Last spring we published a multifactor demo, showing how MFA could be seamlessly integrated into an application to create a smooth experience while protecting specific actions.
Around the same time, the FIDO Alliance announced that Apple, Google, and Microsoft have committed to implementing a new standard called "Passkeys." Since then, progress has been rapid, and passkeys are already widely available – a good candidate for implementing strong authentication in 2023. Meanwhile, hardware security keys such as Yubikey and Titan are still valid options.
Luckily for developers, all this authentication goodness is hidden behind one standard web API, WebAuthn.
The MFA demo is now updated to support Passkeys – here is a video showing how these technologies work in practice.
The demo shows multi-factor authentication, but passkeys also support passwordless login. The passkey is tied to a specific username, which means the user does not have to type anything at the login screen – they just select the passkey to log in with.
If you are using SSO, you might already (or very soon) be able to enable passkey authentication in your provider. You then need to consider whether you still need passwords or some form of MFA, or if the multi-factor provided by the user's device (Touch ID, Face ID, etc) is enough in your case.
Passkeys are also "portable" which means they can be transferred from one device to another. Currently, this mostly means within the same "ecosystem"; Apple devices sync with Apple devices via iCloud Keychain, and Android devices sync via Google Password Manager.

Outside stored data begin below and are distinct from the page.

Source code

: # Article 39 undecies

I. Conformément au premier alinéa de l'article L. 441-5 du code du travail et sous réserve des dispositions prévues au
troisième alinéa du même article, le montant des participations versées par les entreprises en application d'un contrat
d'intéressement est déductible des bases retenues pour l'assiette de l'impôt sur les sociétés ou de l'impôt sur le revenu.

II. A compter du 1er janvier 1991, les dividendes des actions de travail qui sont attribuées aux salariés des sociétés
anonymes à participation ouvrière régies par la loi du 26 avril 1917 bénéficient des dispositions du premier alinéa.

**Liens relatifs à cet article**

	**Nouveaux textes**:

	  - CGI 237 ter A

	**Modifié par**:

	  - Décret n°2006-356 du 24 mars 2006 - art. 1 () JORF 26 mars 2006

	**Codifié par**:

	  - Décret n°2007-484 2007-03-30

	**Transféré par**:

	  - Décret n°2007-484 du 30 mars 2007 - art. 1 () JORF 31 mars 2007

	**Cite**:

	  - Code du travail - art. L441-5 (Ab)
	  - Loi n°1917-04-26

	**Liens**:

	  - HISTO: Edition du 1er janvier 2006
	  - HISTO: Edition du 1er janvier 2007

Interoperability will probably improve in the future, but right now you might hit some edge cases; Chrome on Mac does not sync anywhere (though support is planned).
The best cross-platform support is when using your phone as a passkey device; you can then use the phone to log in regardless of OS and browser (provided the browser supports Passkeys, which the major players do).
Key portability is very convenient in most cases, and synchronizing between all your devices makes it much less likely that you lose access due to a lost or broken device. However, portability might not be desirable in some enterprises or settings with special requirements regarding security. In these cases, you might want to turn off support for Passkeys or use some other form of MFA.
In summary, the usability and platform support have already made Passkeys a viable alternative, and the situation will keep improving.
Maybe 2023 can be the year we finally make significant progress toward a passwordless future. Let's make it so!